Source material: Begin

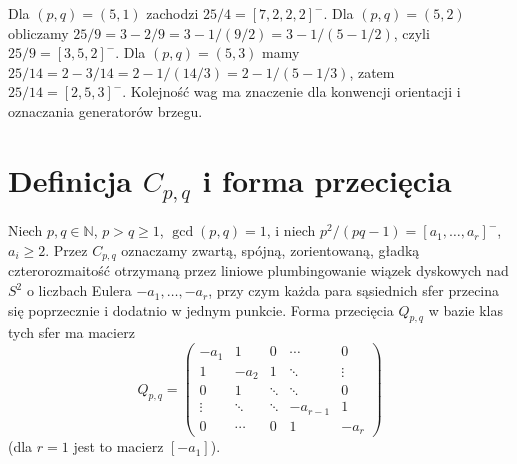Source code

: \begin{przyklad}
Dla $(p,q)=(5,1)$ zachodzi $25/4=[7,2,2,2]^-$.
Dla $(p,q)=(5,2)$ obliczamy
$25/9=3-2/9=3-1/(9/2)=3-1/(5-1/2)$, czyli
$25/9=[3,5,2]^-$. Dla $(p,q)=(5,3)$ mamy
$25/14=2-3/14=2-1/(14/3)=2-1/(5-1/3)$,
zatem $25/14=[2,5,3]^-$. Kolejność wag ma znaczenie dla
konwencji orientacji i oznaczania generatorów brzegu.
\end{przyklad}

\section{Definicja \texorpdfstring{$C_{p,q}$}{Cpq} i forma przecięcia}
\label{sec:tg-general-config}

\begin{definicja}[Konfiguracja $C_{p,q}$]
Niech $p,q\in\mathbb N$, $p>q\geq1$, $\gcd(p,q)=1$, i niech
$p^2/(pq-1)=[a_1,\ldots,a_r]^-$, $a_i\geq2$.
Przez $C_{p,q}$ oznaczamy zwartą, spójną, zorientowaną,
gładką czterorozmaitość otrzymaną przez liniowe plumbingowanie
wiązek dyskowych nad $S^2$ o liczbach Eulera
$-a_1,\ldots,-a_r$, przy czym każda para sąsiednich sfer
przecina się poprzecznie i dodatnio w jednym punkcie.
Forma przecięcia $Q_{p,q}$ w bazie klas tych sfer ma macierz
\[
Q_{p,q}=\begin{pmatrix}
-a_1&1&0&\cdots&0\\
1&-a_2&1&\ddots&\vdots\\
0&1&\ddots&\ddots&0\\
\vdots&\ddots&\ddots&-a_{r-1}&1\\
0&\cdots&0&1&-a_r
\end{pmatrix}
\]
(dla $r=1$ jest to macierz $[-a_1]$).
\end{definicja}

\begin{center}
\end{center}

Source material: End

Repeat only the lines running from the line that contains "0&\cdots&0&1&-a_r" through the last line above, inclusive.

**Output for this exercise**.
0&\cdots&0&1&-a_r
\end{pmatrix}
\]
(dla $r=1$ jest to macierz $[-a_1]$).
\end{definicja}

\begin{center}
\end{center}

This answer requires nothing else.